One standout among these increases was the rating advisors bestowed on their firm in the “support for mobile technology and the mobile advisor,” which rose to 8.0 from 6.8 in 2012.
IDC WIN advisors say their firm’s increasing support in this area is critical. Says an IDC WIN advisor in Ontario: “It’s becoming more important and growing. We’re spending less and less time in the office, and people want immediate responses. Nobody is patient anymore, including myself.”
Of course, not every firm fared as well as WFG, PPI Advisory and IDC WIN. For instance, London, Ont.-based Freedom 55 Financial saw its ratings drop by half a point or more in 13 of the 41 categories in which it was rated. The firm didn’t fare particularly well on some of the work environment-related questions or in the “firm’s consumer advertising” and “firm’s image with the public” categories.

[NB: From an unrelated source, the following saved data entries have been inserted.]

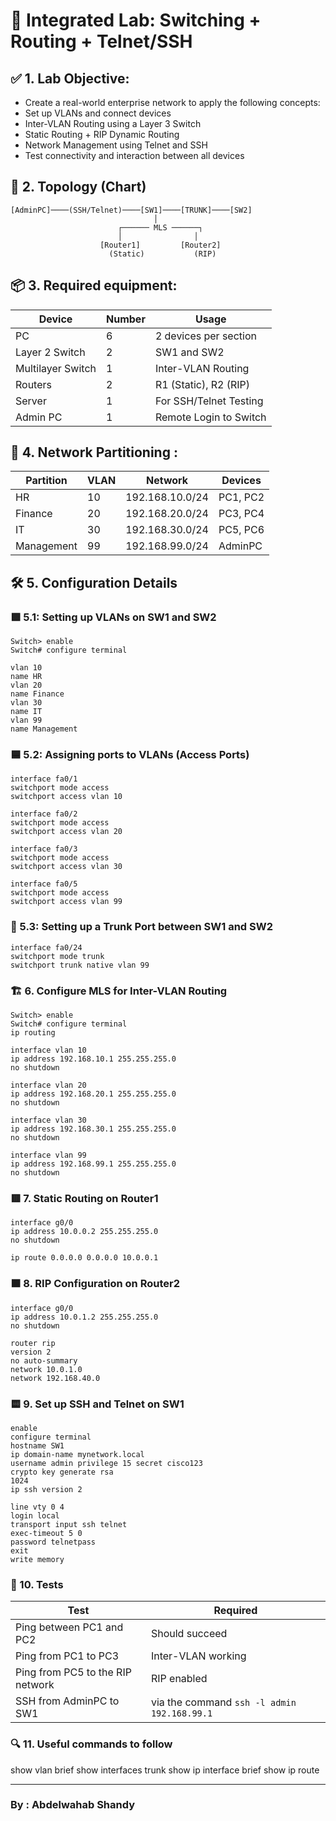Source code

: # 🏢 Integrated Lab: Switching + Routing + Telnet/SSH

## ✅ 1. Lab Objective:

* Create a real-world enterprise network to apply the following concepts:
* Set up VLANs and connect devices
* Inter-VLAN Routing using a Layer 3 Switch
* Static Routing + RIP Dynamic Routing
* Network Management using Telnet and SSH
* Test connectivity and interaction between all devices

## 🧱 2. Topology (Chart)

```
[AdminPC]────(SSH/Telnet)────[SW1]────[TRUNK]────[SW2]
                                │
                        ┌────── MLS ──────┐
                        │                │
                    [Router1]         [Router2]
                      (Static)           (RIP)
```

## 📦 3. Required equipment:

| Device | Number | Usage |
| ----------------- | ----- | ------ |
| PC | 6 | 2 devices per section |
| Layer 2 Switch | 2 | SW1 and SW2 |
| Multilayer Switch | 1 | Inter-VLAN Routing |
| Routers | 2 | R1 (Static), R2 (RIP) |
| Server | 1 | For SSH/Telnet Testing |
| Admin PC | 1 | Remote Login to Switch |


## 🧩 4. Network Partitioning :

| Partition | VLAN | Network | Devices |
| ---------- | ---- | ------------------ | -------- |
| HR | 10 | 192.168.10.0/24 | PC1, PC2 |
| Finance | 20 | 192.168.20.0/24 | PC3, PC4 |
| IT | 30 | 192.168.30.0/24 | PC5, PC6 |
| Management | 99 | 192.168.99.0/24 | AdminPC |

## 🛠️ 5. Configuration Details

### 🟩 5.1: Setting up VLANs on SW1 and SW2

```
Switch> enable
Switch# configure terminal

vlan 10
name HR
vlan 20
name Finance
vlan 30
name IT
vlan 99
name Management
```

### 🟦 5.2: Assigning ports to VLANs (Access Ports)

```
interface fa0/1
switchport mode access
switchport access vlan 10

interface fa0/2
switchport mode access
switchport access vlan 20

interface fa0/3
switchport mode access
switchport access vlan 30

interface fa0/5
switchport mode access
switchport access vlan 99
```

### 🔁 5.3: Setting up a Trunk Port between SW1 and SW2

```
interface fa0/24
switchport mode trunk
switchport trunk native vlan 99
```

### 🏗️ 6. Configure MLS for Inter-VLAN Routing

```
Switch> enable
Switch# configure terminal
ip routing

interface vlan 10
ip address 192.168.10.1 255.255.255.0
no shutdown

interface vlan 20
ip address 192.168.20.1 255.255.255.0
no shutdown

interface vlan 30
ip address 192.168.30.1 255.255.255.0
no shutdown

interface vlan 99
ip address 192.168.99.1 255.255.255.0
no shutdown
```

### 🟥 7. Static Routing on Router1

```
interface g0/0
ip address 10.0.0.2 255.255.255.0
no shutdown

ip route 0.0.0.0 0.0.0.0 10.0.0.1
```

### 🟧 8. RIP Configuration on Router2

```
interface g0/0
ip address 10.0.1.2 255.255.255.0
no shutdown

router rip
version 2
no auto-summary
network 10.0.1.0
network 192.168.40.0
```

### 🟨 9. Set up SSH and Telnet on SW1

```
enable
configure terminal
hostname SW1
ip domain-name mynetwork.local
username admin privilege 15 secret cisco123
crypto key generate rsa
1024
ip ssh version 2

line vty 0 4
login local
transport input ssh telnet
exec-timeout 5 0
password telnetpass
exit
write memory
```

### 🧪 10. Tests

| Test | Required |
| -------- | -------- |
| Ping between PC1 and PC2 | Should succeed |
| Ping from PC1 to PC3 | Inter-VLAN working |
| Ping from PC5 to the RIP network | RIP enabled |
| SSH from AdminPC to SW1 | via the command `ssh -l admin 192.168.99.1` |


### 🔍 11. Useful commands to follow

show vlan brief
show interfaces trunk
show ip interface brief
show ip route


---

### **By : Abdelwahab Shandy**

In particular, Freedom 55 advisors feel that the firm’s name – and, thus, its image – no longer resonates as clients have to work longer in life these days. Says a Freedom 55 advisor in Ontario: “[Our public image is] not great because of the Freedom 55 name. People don’t think it’s attainable anymore.”
“It’s an old image,” adds a colleague in the same province. “It needs to be modernized.”
In addition, several Freedom 55 advisors said the firm’s corporate culture also needs to improve, rating the “firm’s corporate culture” at 7.5 vs 8.1 in 2012.
“[The corporate culture] is not what it used to be,” says a Freedom 55 advisor in Alberta. “Thirty years ago, it was a big family. Now, the firm only recognizes performance.”
Another firm that saw its fortunes tumble was Winnipeg-based Daystar Financial Group Inc., which saw its ratings drop by half a point or more in 12 of the 36 categories in which it was rated by its advisors.
In particular, advisors are quite displeased with the firm’s wealth management-related support services: ratings for five of these categories dropped by half a point or more.
According to a Daystar advisor in Manitoba who would like more services geared toward wealth management: “They are interested in selling products, not financial planning.”
Adds a colleague in Alberta: “I talked to my sales director about [financial planning] software. He said [Daystar is] going to offer us something soon and that the firm will subsidize it. There are a lot of MGAs in which it’s all-inclusive. We give [Daystar] a lot of business, so it should cover those costs.”